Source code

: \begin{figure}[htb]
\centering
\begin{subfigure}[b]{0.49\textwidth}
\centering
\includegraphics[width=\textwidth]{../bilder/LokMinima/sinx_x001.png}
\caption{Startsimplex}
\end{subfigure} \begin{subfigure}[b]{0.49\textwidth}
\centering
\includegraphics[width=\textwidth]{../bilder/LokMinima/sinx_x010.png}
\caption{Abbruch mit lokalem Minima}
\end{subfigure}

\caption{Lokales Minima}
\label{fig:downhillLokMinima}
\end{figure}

* * * * * * *

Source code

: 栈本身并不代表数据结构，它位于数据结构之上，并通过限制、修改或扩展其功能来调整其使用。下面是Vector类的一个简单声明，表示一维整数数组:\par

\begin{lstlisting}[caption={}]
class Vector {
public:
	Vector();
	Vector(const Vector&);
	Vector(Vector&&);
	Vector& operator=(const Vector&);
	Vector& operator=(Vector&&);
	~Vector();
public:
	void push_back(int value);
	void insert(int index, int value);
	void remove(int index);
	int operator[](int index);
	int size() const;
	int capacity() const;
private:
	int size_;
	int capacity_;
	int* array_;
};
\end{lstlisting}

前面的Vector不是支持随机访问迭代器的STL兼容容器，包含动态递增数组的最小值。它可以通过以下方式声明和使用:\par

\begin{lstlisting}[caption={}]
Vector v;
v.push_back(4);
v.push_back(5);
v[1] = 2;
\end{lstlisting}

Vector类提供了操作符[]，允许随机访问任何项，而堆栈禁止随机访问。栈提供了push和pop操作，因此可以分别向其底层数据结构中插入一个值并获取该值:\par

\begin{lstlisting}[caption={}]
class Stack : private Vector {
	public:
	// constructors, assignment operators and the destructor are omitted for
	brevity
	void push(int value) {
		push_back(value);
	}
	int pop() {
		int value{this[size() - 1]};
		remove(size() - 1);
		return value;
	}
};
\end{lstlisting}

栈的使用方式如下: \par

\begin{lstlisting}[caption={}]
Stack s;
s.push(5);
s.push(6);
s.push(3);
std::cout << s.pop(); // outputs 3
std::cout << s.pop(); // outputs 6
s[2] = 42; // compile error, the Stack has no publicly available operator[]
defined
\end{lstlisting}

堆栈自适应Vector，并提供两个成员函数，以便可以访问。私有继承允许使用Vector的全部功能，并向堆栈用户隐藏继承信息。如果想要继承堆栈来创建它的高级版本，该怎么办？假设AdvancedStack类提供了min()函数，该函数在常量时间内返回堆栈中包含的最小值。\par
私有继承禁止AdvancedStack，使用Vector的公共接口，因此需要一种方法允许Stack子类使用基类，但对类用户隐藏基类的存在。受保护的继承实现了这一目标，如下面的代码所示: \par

* * * * * * *

DIRECTIONS
Lines in the listing above that contain the word "cout" must be copied; leave out the rest.

SOLVED EXERCISE
std::cout << s.pop(); // outputs 3
std::cout << s.pop(); // outputs 6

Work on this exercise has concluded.